この埴輪、なんだか赤みの強い部分があるような…。
埴輪 杯を捧げる女子
群馬県高崎市 上芝古墳出土 古墳時代・6世紀 東京国立博物館蔵
(注)特別展「はにわ」出品予定
そう、実は色が塗られていた埴輪があるんです。
とはいえ、長らく古墳の上で雨風にさらされ、土の中に埋もれていた埴輪たちの表面に塗られていた顔料は落ちやすく、追究が難しいこともあって十分には検討されてきませんでした。
もともと、埴輪は赤い色が多く使われていることがわかっていました。
国宝 円筒埴輪
奈良県天理市檪本町東大寺山北高塚 東大寺山古墳出土 古墳時代・4世紀 東京国立博物館蔵
いちばん下の段は土に埋めてしまうため、赤く塗られていません
(注)特別展「はにわ」出品予定
しかし近年、栃木県下野市にある甲塚(かぶとづか)古墳から出土した埴輪が復元された際に色の検討が行われ、鮮やかに塗られていたことがわかりました。
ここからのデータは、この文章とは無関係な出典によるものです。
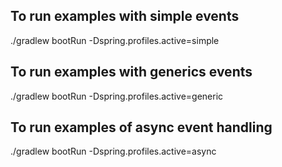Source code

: 
## To run examples with simple events
./gradlew bootRun -Dspring.profiles.active=simple

## To run examples with generics events
./gradlew bootRun -Dspring.profiles.active=generic

## To run examples of async event handling
./gradlew bootRun -Dspring.profiles.active=async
当館でも、国宝「埴輪 挂甲の武人」の修理・調査を行いました。
国宝 埴輪 挂甲の武人
群馬県太田市飯塚町出土 古墳時代・6世紀 東京国立博物館蔵
(注)特別展「はにわ」出品予定
詳細な観察と、蛍光X線分析(どのような物質が存在するか調べる装置を用いた分析)を行い、彩色の復元に取り組みました。
その成果がこちらです。
埴輪 挂甲の武人(彩色復元)
令和5(2023)年 原品:群馬県太田市飯塚町出土 古墳時代・6世紀
東京国立博物館蔵
制作:文化財活用センター
(注)特別展「はにわ」出品予定
埴輪 挂甲の武人には、白、赤、灰の3種類の顔料が使われていたと考えています。
白は白土で、白っぽい土を選別したもの。
赤はベンガラという、自然界にある鉄分に由来するもの。
灰は白土にマンガンという鉱物を混ぜたものと考えられます。
現在の埴輪に付着した黒色もマンガンで、これは埴輪が土の中に埋もれている中で表面に付着したものと考えられます。
埴輪 挂甲の武人の背面。黒く見えるのが土に埋まっている際に付着したマンガンです
埴輪 挂甲の武人が製作され、古墳に立てられた地域では土中にマンガンが多くあったらしいことがわかります。
現在では、白色と赤色はうっすらと残っているのが見て取れます。
しかし、灰色はごくわずかしか残っておらず、よほどしっかりと見ないとわかりません。
白土とマンガンはもともと相性が悪いため、はがれやすかったようです。
埴輪 挂甲の武人を解体した際の、脚(左)と沓(くつ、右)。灰色がわかるでしょうか。
当館には、他にも色を塗っていたとみられる埴輪が多くあります。
埴輪の色の研究はまだまだはじまったばかり。
これからも、埴輪の色についての調査研究を続けていきます。
埴輪 挂甲の武人の彩色復元については、三次元の模型を特別展「はにわ」で皆さまにご覧いただけます。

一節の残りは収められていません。